Nov 25, 2005 13:46
FUCK FUCK FUCK FUCK FUCK-- SNAILS, THEY'RE EVERYWHERE, THE LITTLE FUCKING SLIME RAGS OF DISGUST, THEY'RE SURROUNDING THE HOUSE AND I CAN'T GET OUT WITHOUT SEEING AT LEAST 5-- CAN MY GUARDIAN ANGEL SAVE ME? CAN SUPERMAN MIRACULOUSLY EMERGE FROM THE DEPTHS TO ELIMINATE THEE CRETINS OF MISERY FROM MY FRONT YARD....
please? I'll even settle for some streaking pervert, if only they were to crush them all.
There are about 4 snails blocking the exit out of the house, and I have to leave to go to work soon and am in a flurry about getting past them. Fucking snails, why can't they go haunt somewhere else?
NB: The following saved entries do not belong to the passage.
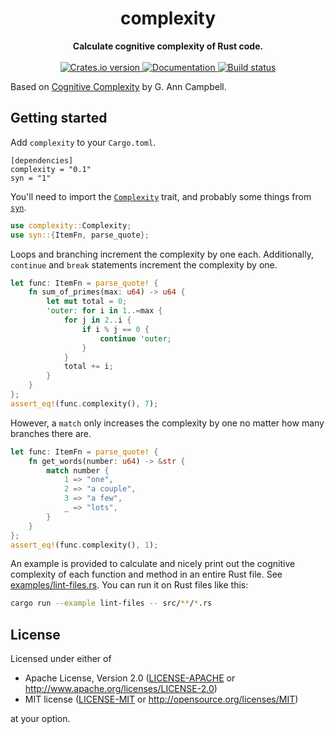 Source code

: <h1 align="center">complexity</h1>
<div align="center">
  <strong>Calculate cognitive complexity of Rust code.</strong>
</div>
<br />
<div align="center">
  <a href="https://crates.io/crates/complexity">
    <img src="https://img.shields.io/crates/v/complexity.svg" alt="Crates.io version" />
  </a>
  <a href="https://docs.rs/complexity">
    <img src="https://docs.rs/complexity/badge.svg" alt="Documentation" />
  </a>
  <a href="https://github.com/rossmacarthur/complexity/actions?query=workflow%3Abuild">
    <img src="https://img.shields.io/github/workflow/status/rossmacarthur/complexity/build/master" alt="Build status" />
  </a>
</div>


Based on [Cognitive Complexity][pdf] by G. Ann Campbell.

[pdf]: https://www.sonarsource.com/docs/CognitiveComplexity.pdf

## Getting started

Add `complexity` to your `Cargo.toml`.

```
[dependencies]
complexity = "0.1"
syn = "1"
```

You'll need to import the [`Complexity`] trait, and probably some things from
[`syn`].

```rust
use complexity::Complexity;
use syn::{ItemFn, parse_quote};
```

Loops and branching increment the complexity by one each. Additionally,
`continue` and `break` statements increment the complexity by one.

```rust
let func: ItemFn = parse_quote! {
    fn sum_of_primes(max: u64) -> u64 {
        let mut total = 0;
        'outer: for i in 1..=max {
            for j in 2..i {
                if i % j == 0 {
                    continue 'outer;
                }
            }
            total += i;
        }
    }
};
assert_eq!(func.complexity(), 7);
```

However, a `match` only increases the complexity by one no matter how many
branches there are.

```rust
let func: ItemFn = parse_quote! {
    fn get_words(number: u64) -> &str {
        match number {
            1 => "one",
            2 => "a couple",
            3 => "a few",
            _ => "lots",
        }
    }
};
assert_eq!(func.complexity(), 1);
```

An example is provided to calculate and nicely print out the cognitive
complexity of each function and method in an entire Rust file. See
[examples/lint-files.rs](examples/lint-files.rs). You can run it on Rust files
like this:

```sh
cargo run --example lint-files -- src/**/*.rs
```

[`Complexity`]: https://docs.rs/complexity/0.1/trait.Complexity.html
[`syn`]: https://docs.rs/syn/1

## License

Licensed under either of

- Apache License, Version 2.0 ([LICENSE-APACHE](LICENSE-APACHE) or
   http://www.apache.org/licenses/LICENSE-2.0)
- MIT license ([LICENSE-MIT](LICENSE-MIT) or http://opensource.org/licenses/MIT)

at your option.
I think I stepped on one on my way out to the mailbox before-- and there was one little slimey bastard there, waiting to scare the hell out of me-- but don't want to look on the bottom of my shoes as I actually like these shoes and if there's bits of snail on the soles, then I'll never want to touch them again.
Snails of all shapes and sizes, I declare my utmost fear of you, and ask you nicely-- leave me alone?
Breathe, breathe, keep breathing.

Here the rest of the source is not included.